Tra il 6 e il 12 gennaio di quest’anno, e quindi prima della riunione del board che decretato l’incremento di mezzo punto dei tassi, la Bce ha condotto il tradizionale sondaggio sui previsori. Questi, in estrema sintesi, hanno rilevato che la situazione complessiva mostra segnali incoraggianti. In particolare “la situazione energetica sta migliorando grazie a riserve di gas adeguate, una diminuzione dei prezzi, diversificazione dei fornitori e clima più caldo del normale”. Allo stesso tempo, però, questi sviluppi sono “controbilanciati dall’inflazione persistente e dal continuo trasferimento dei prezzi dell’energia ai consumatori, che danneggerà i redditi reali, e dall’aumento dei costi di finanziamento, a causa di aumenti dei tassi superiori alle attese“.

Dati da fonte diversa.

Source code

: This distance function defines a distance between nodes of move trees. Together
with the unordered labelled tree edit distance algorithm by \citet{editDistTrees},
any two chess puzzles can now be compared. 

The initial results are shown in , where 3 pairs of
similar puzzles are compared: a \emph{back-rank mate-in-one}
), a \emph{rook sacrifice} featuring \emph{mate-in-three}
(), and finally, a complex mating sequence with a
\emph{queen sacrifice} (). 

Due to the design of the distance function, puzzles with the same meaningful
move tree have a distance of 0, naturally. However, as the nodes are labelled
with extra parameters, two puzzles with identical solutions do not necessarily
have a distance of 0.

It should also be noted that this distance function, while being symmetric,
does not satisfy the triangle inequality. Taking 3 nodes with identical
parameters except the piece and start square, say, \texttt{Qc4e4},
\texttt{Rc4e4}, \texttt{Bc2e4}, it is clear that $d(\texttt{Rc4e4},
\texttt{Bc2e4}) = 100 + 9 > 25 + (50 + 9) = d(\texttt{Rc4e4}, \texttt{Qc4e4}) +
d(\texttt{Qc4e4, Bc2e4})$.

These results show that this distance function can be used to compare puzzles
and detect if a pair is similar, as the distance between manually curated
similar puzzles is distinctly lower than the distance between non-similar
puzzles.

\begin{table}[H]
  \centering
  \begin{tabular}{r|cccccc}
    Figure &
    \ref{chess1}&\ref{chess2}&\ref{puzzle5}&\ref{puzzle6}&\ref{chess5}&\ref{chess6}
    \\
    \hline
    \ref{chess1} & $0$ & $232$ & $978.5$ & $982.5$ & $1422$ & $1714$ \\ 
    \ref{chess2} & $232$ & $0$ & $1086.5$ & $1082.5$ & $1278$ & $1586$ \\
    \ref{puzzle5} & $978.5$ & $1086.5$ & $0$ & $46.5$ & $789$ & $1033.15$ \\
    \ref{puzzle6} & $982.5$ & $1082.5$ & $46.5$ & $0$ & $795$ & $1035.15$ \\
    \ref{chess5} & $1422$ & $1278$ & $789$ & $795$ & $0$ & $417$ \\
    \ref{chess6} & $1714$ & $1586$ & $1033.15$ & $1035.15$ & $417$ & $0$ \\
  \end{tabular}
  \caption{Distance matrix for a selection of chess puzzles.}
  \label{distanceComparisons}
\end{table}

Quest’ultimo passaggio, dunque, accende i riflettori sulle decisioni che vengono prese dalla presidente Christine Lagarde e dai suoi esperti. Non si critica la scelta di mettere mano ai tassi, ma si nota comunque come gli addetti ai lavori, esterni alla Bce, notino scelte non preventivate su cui non si può fare a meno di interrogarsi. Perché il sondaggio per il primo trimestre dell’anno considera crescita e “inflazione, esclusi energia e generali alimentari”. Tanto è vero che previsioni, in termini di cifre, per queste voci, non ci sono. Ma le considerazioni in materia non possono mancare.

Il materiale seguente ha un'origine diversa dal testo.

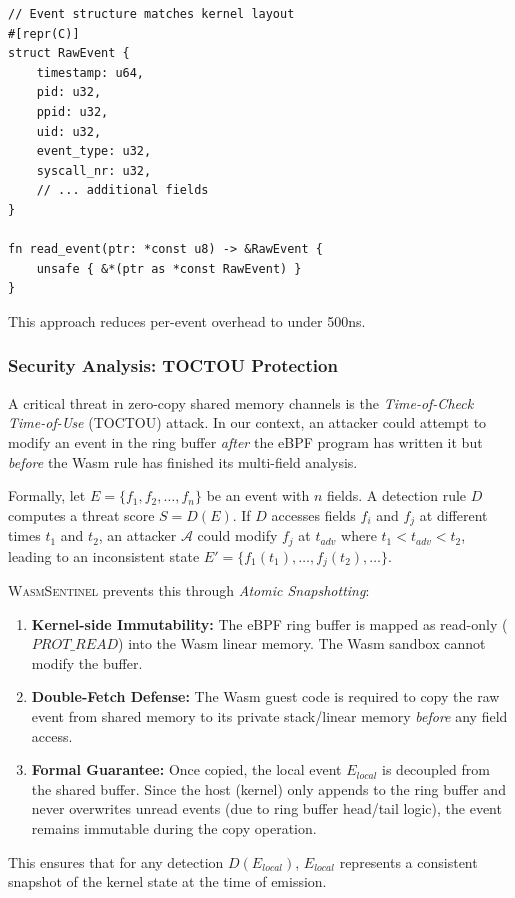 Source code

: \begin{lstlisting}[style=rust, caption={Zero-copy event access in Wasm.}]
// Event structure matches kernel layout
#[repr(C)]
struct RawEvent {
    timestamp: u64,
    pid: u32,
    ppid: u32,
    uid: u32,
    event_type: u32,
    syscall_nr: u32,
    // ... additional fields
}

fn read_event(ptr: *const u8) -> &RawEvent {
    unsafe { &*(ptr as *const RawEvent) }
}
\end{lstlisting}

This approach reduces per-event overhead to under 500ns.

\subsubsection{Security Analysis: TOCTOU Protection}
\label{sec:design-toctou}

A critical threat in zero-copy shared memory channels is the \textit{Time-of-Check Time-of-Use} (TOCTOU) attack.
In our context, an attacker could attempt to modify an event in the ring buffer \textit{after} the eBPF program has written it but \textit{before} the Wasm rule has finished its multi-field analysis.

Formally, let $E = \{f_1, f_2, \dots, f_n\}$ be an event with $n$ fields.
A detection rule $D$ computes a threat score $S = D(E)$.
If $D$ accesses fields $f_i$ and $f_j$ at different times $t_1$ and $t_2$, an attacker $\mathcal{A}$ could modify $f_j$ at $t_{adv}$ where $t_1 < t_{adv} < t_2$, leading to an inconsistent state $E' = \{f_1(t_1), \dots, f_j(t_2), \dots\}$.

\textsc{WasmSentinel} prevents this through \textit{Atomic Snapshotting}:

\begin{enumerate}
    \item \textbf{Kernel-side Immutability:} The eBPF ring buffer is mapped as read-only ($PROT\_READ$) into the Wasm linear memory. The Wasm sandbox cannot modify the buffer.
    \item \textbf{Double-Fetch Defense:} The Wasm guest code is required to copy the raw event from shared memory to its private stack/linear memory \textit{before} any field access.
    \item \textbf{Formal Guarantee:} Once copied, the local event $E_{local}$ is decoupled from the shared buffer. Since the host (kernel) only appends to the ring buffer and never overwrites unread events (due to ring buffer head/tail logic), the event remains immutable during the copy operation.
\end{enumerate}

This ensures that for any detection $D(E_{local})$, $E_{local}$ represents a consistent snapshot of the kernel state at the time of emission.

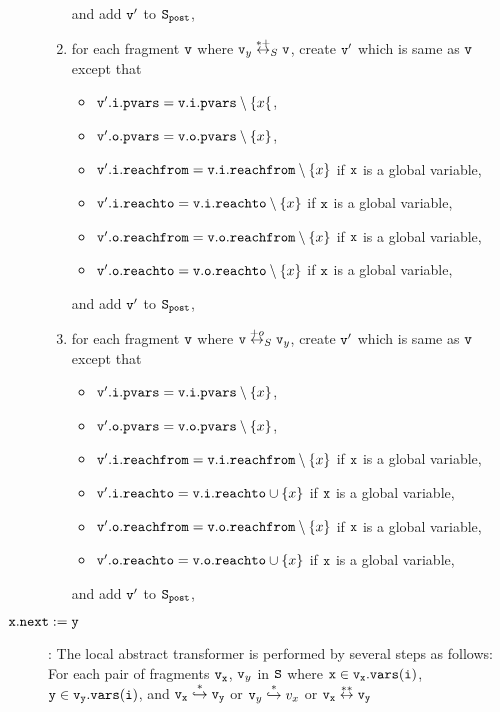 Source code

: \begin{description}
\begin{enumerate}
\begin{itemize}
\end{itemize}
and add $\mathtt{v}'$ to $\tt S_{post}$,
\item for each fragment $\mathtt{v}$ where $\mathtt{v}_y \overset{*+}\leftrightarrow_S \mathtt{v}$, create $\mathtt{v}'$ which is same as $\mathtt{v}$ except that 
\begin{itemize}
\item $\mathtt{v}'.\mathtt{i}.\mathtt{pvars} = \mathtt{v}.\mathtt{i}.\mathtt{pvars} \setminus \{x\{$,
\item $\mathtt{v}'.\mathtt{o}.\mathtt{pvars} = \mathtt{v}.\mathtt{o}.\mathtt{pvars} \setminus \left\{x\right\}$,
\item $\mathtt{v}'.\mathtt{i}.\mathtt{reachfrom} = \mathtt{v}.\mathtt{i}.\mathtt{reachfrom} \setminus \left\{x\right\}$ if $\tt x$ is a global variable,
\item $\mathtt{v}'.\mathtt{i}.\mathtt{reachto} = \mathtt{v}.\mathtt{i}.\mathtt{reachto} \setminus \left\{x\right\}$ if $\tt x$ is a global variable,
\item $\mathtt{v}'.\mathtt{o}.\mathtt{reachfrom} = \mathtt{v}.\mathtt{o}.\mathtt{reachfrom} \setminus \left\{x\right\}$ if $\tt x$ is a global variable,
\item $\mathtt{v}'.\mathtt{o}.\mathtt{reachto} = \mathtt{v}.\mathtt{o}.\mathtt{reachto} \setminus \left\{x\right\}$ if $\tt x$ is a global variable,
\end{itemize}
and add $\mathtt{v}'$ to $\tt S_{post}$,
\item for each fragment $\mathtt{v}$ where $\mathtt{v} \overset{+o}\leftrightarrow_S \mathtt{v}_y$, create $\mathtt{v}'$ which is same as $\mathtt{v}$ except that 
\begin{itemize}
\item $\mathtt{v}'.\mathtt{i}.\mathtt{pvars} = \mathtt{v}.\mathtt{i}.\mathtt{pvars} \setminus \left\{x\right\}$,
\item $\mathtt{v}'.\mathtt{o}.\mathtt{pvars} = \mathtt{v}.\mathtt{o}.\mathtt{pvars} \setminus \left\{x\right\}$,
\item $\mathtt{v}'.\mathtt{i}.\mathtt{reachfrom} = \mathtt{v}.\mathtt{i}.\mathtt{reachfrom} \setminus \left\{x\right\}$ if $\tt x$ is a global variable,
\item $\mathtt{v}'.\mathtt{i}.\mathtt{reachto} = \mathtt{v}.\mathtt{i}.\mathtt{reachto} \cup \left\{x\right\}$ if $\tt x$ is a global variable,
 \item $\mathtt{v}'.\mathtt{o}.\mathtt{reachfrom} = \mathtt{v}.\mathtt{o}.\mathtt{reachfrom} \setminus \left\{x\right\}$ if $\tt x$ is a global variable,
 \item $\mathtt{v}'.\mathtt{o}.\mathtt{reachto} = \mathtt{v}.\mathtt{o}.\mathtt{reachto} \cup \left\{x\right\}$ if $\tt x$ is a global variable,
\end{itemize}
and add $\mathtt{v}'$ to $\tt S_{post}$,
\end{enumerate}	
\item[${\tt x.next:= y}$]:
  The local abstract transformer is performed by several steps as follows: For each pair of fragments $\tt v_x$, $\mathtt{v}_y$ in $\tt S$ where $\tt x \in v_x.{\tt vars}(\tt i)$, $\tt y \in \mathtt{v}_y.{\tt vars}(\tt i)$, and $\tt v_x \overset{*}\hookrightarrow \mathtt{v}_y$ or $\mathtt{v}_y \overset{*}\hookrightarrow v_x$ or $\tt v_x \overset{**}\leftrightarrow \mathtt{v}_y$

\end{description}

In generale “le aspettative per l’inflazione combinata di energia e cibo sono “al ribasso per il 2023 ma al rialzo per il 2024″. Una lettura che si spiega con l’intervento della politica. “Un certo numero di intervistati ha menzionato l’impatto delle misure governative sui prezzi dell’energia nel 2023 che potrebbero allentarsi, e quindi implicare una pressione al rialzo nel 2024”. Non a caso la prospettiva di un’inflazione “persistente” e il “pericolo di un aumento dei prezzi dell’energia, insieme all’incapacità dell’Europa di trovare nuovi fornitori di energia”, rimangono i rischi più citati.

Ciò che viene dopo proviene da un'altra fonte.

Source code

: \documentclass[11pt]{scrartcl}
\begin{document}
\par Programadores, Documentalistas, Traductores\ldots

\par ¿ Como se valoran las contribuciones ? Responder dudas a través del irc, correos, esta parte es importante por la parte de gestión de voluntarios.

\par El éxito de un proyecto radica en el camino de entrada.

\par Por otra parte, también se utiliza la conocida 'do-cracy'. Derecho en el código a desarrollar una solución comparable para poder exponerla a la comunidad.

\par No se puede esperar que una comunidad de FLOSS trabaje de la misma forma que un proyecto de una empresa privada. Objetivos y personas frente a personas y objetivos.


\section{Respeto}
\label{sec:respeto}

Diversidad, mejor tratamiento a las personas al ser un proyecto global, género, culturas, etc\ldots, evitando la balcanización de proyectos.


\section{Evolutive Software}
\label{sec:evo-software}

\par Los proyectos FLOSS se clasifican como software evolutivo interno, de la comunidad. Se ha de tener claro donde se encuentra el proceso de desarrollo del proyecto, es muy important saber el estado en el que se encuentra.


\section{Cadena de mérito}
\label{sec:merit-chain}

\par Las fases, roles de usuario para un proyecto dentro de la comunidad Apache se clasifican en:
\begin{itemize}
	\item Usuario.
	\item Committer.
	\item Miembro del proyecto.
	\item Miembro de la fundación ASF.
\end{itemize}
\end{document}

In questo contesto, al momento incoraggiante ma pur sempre ammantato di incertezze, la Bce gioca al rialzo dei tassi, che grava inevitabilmente su mutui e prestiti. L’Eurotower è stata avvisata per tempo, ma evidentemente a Francoforte hanno prevalso considerazioni di altro tipo. Del resto le stime preliminari di Eurostat per gennaio indicano un’ulteriore riduzione generale dell’inflazione di 0,7 punti percentuali, a quota 8,5 per cento, e possono indurre a ritenere che questo sia il momento per riportare il costo della vita al valore di riferimento della Bce, il 2 per cento.